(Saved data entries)
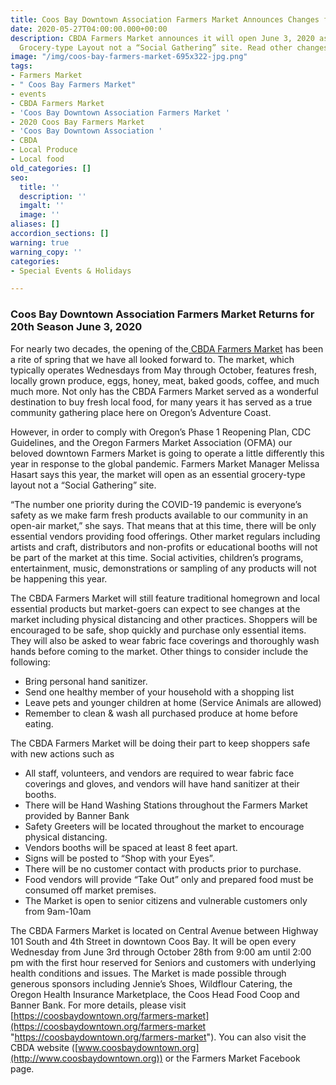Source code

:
 ```yaml
---
title: Coos Bay Downtown Association Farmers Market Announces Changes for 2020
date: 2020-05-27T04:00:00.000+00:00
description: CBDA Farmers Market announces it will open June 3, 2020 as an Essential
  Grocery-type Layout not a “Social Gathering” site. Read other changes can be expected
image: "/img/coos-bay-farmers-market-695x322-jpg.png"
tags:
- Farmers Market
- " Coos Bay Farmers Market"
- events
- CBDA Farmers Market
- 'Coos Bay Downtown Association Farmers Market '
- 2020 Coos Bay Farmers Market
- 'Coos Bay Downtown Association '
- CBDA
- Local Produce
- Local food
old_categories: []
seo:
  title: ''
  description: ''
  imgalt: ''
  image: ''
aliases: []
accordion_sections: []
warning: true
warning_copy: ''
categories:
- Special Events & Holidays

---
```

### Coos Bay Downtown Association Farmers Market Returns for 20th Season June 3, 2020

For nearly two decades, the opening of the[ CBDA Farmers Market](https://coosbaydowntown.org/farmers-market/) has been a rite of spring that we have all looked forward to. The market, which typically operates Wednesdays from May through October, features fresh, locally grown produce, eggs, honey, meat, baked goods, coffee, and much much more. Not only has the CBDA Farmers Market served as a wonderful destination to buy fresh local food, for many years it has served as a true community gathering place here on Oregon’s Adventure Coast.

However, in order to comply with Oregon’s Phase 1 Reopening Plan, CDC Guidelines, and the Oregon Farmers Market Association (OFMA) our beloved downtown Farmers Market is going to operate a little differently this year in response to the global pandemic. Farmers Market Manager Melissa Hasart says this year, the market will open as an essential grocery-type layout not a “Social Gathering” site.

“The number one priority during the COVID-19 pandemic is everyone’s safety as we make farm fresh products available to our community in an open-air market,” she says. That means that at this time, there will be only essential vendors providing food offerings. Other market regulars including artists and craft, distributors and non-profits or educational booths will not be part of the market at this time. Social activities, children’s programs, entertainment, music, demonstrations or sampling of any products will not be happening this year.

The CBDA Farmers Market will still feature traditional homegrown and local essential products but market-goers can expect to see changes at the market including physical distancing and other practices. Shoppers will be encouraged to be safe, shop quickly and purchase only essential items. They will also be asked to wear fabric face coverings and thoroughly wash hands before coming to the market. Other things to consider include the following:

* Bring personal hand sanitizer.
* Send one healthy member of your household with a shopping list
* Leave pets and younger children at home (Service Animals are allowed)
* Remember to clean & wash all purchased produce at home before eating.

The CBDA Farmers Market will be doing their part to keep shoppers safe with new actions such as

* All staff, volunteers, and vendors are required to wear fabric face coverings and gloves, and vendors will have hand sanitizer at their booths.
* There will be Hand Washing Stations throughout the Farmers Market provided by Banner Bank
* Safety Greeters will be located throughout the market to encourage physical distancing.
* Vendors booths will be spaced at least 8 feet apart.
* Signs will be posted to “Shop with your Eyes”.
* There will be no customer contact with products prior to purchase.
* Food vendors will provide “Take Out” only and prepared food must be consumed off market premises.
* The Market is open to senior citizens and vulnerable customers only from 9am-10am

The CBDA Farmers Market is located on Central Avenue between Highway 101 South and 4th Street in downtown Coos Bay. It will be open every Wednesday from June 3rd through October 28th from 9:00 am until 2:00 pm with the first hour reserved for Seniors and customers with underlying health conditions and issues. The Market is made possible through generous sponsors including Jennie’s Shoes, Wildflour Catering, the Oregon Health Insurance Marketplace, the Coos Head Food Coop and Banner Bank. For more details, please visit [https://coosbaydowntown.org/farmers-market](https://coosbaydowntown.org/farmers-market "https://coosbaydowntown.org/farmers-market"). You can also visit the CBDA website ([www.coosbaydowntown.org](http://www.coosbaydowntown.org)) or the Farmers Market Facebook page.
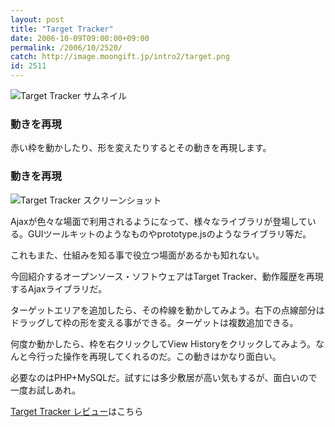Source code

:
 ```yaml
---
layout: post
title: "Target Tracker"
date: 2006-10-09T09:00:00+09:00
permalink: /2006/10/2520/
catch: http://image.moongift.jp/intro2/target.png
id: 2511
---
```

 ![Target Tracker サムネイル](http://image.moongift.jp/intro2/target.t.png "Target Tracker サムネイル")
  

### 動きを再現
  
赤い枠を動かしたり、形を変えたりするとその動きを再現します。  
<!--more-->  

### 動きを再現
  

![Target Tracker スクリーンショット](http://image.moongift.jp/intro2/target.png "Target Tracker スクリーンショット")

  

Ajaxが色々な場面で利用されるようになって、様々なライブラリが登場している。GUIツールキットのようなものやprototype.jsのようなライブラリ等だ。

  

これもまた、仕組みを知る事で役立つ場面があるかも知れない。

  

今回紹介するオープンソース・ソフトウェアはTarget Tracker、動作履歴を再現するAjaxライブラリだ。

  

ターゲットエリアを追加したら、その枠線を動かしてみよう。右下の点線部分はドラッグして枠の形を変える事ができる。ターゲットは複数追加できる。

  

何度か動かしたら、枠を右クリックしてView Historyをクリックしてみよう。なんと今行った操作を再現してくれるのだ。この動きはかなり面白い。

  

必要なのはPHP+MySQLだ。試すには多少敷居が高い気もするが、面白いので一度お試しあれ。

  

[Target Tracker レビュー](http://oss.moongift.jp/review/i-2521.html)はこちら


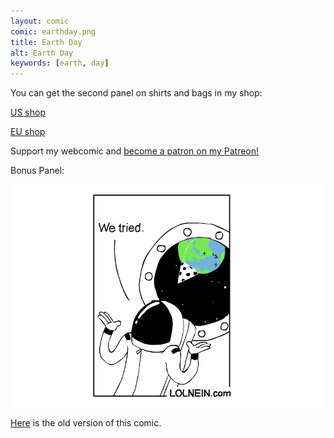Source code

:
 ```yaml
---
layout: comic
comic: earthday.png
title: Earth Day
alt: Earth Day
keywords: [earth, day]
---
```


You can get the second panel on shirts and bags in my shop:

[US shop](https://shop.spreadshirt.com/lolnein/)

[EU shop](https://shop.spreadshirt.de/lolnein)

Support my webcomic and [become a patron on my Patreon!](https://www.patreon.com/lolnein)

Bonus Panel:

![Earth Day Bonus Panel](/images/earthday_bonus.png)

[Here](/images/earthday_old.png) is the old version of this comic.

• **Work order**:
Which lines above run from the one containing "The CBDA Farmers Market will still" to the one containing "Animals are allowed)"? Give them again exactly, both ends included.

• **Solution for this problem**:
The CBDA Farmers Market will still feature traditional homegrown and local essential products but market-goers can expect to see changes at the market including physical distancing and other practices. Shoppers will be encouraged to be safe, shop quickly and purchase only essential items. They will also be asked to wear fabric face coverings and thoroughly wash hands before coming to the market. Other things to consider include the following:

* Bring personal hand sanitizer.
* Send one healthy member of your household with a shopping list
* Leave pets and younger children at home (Service Animals are allowed)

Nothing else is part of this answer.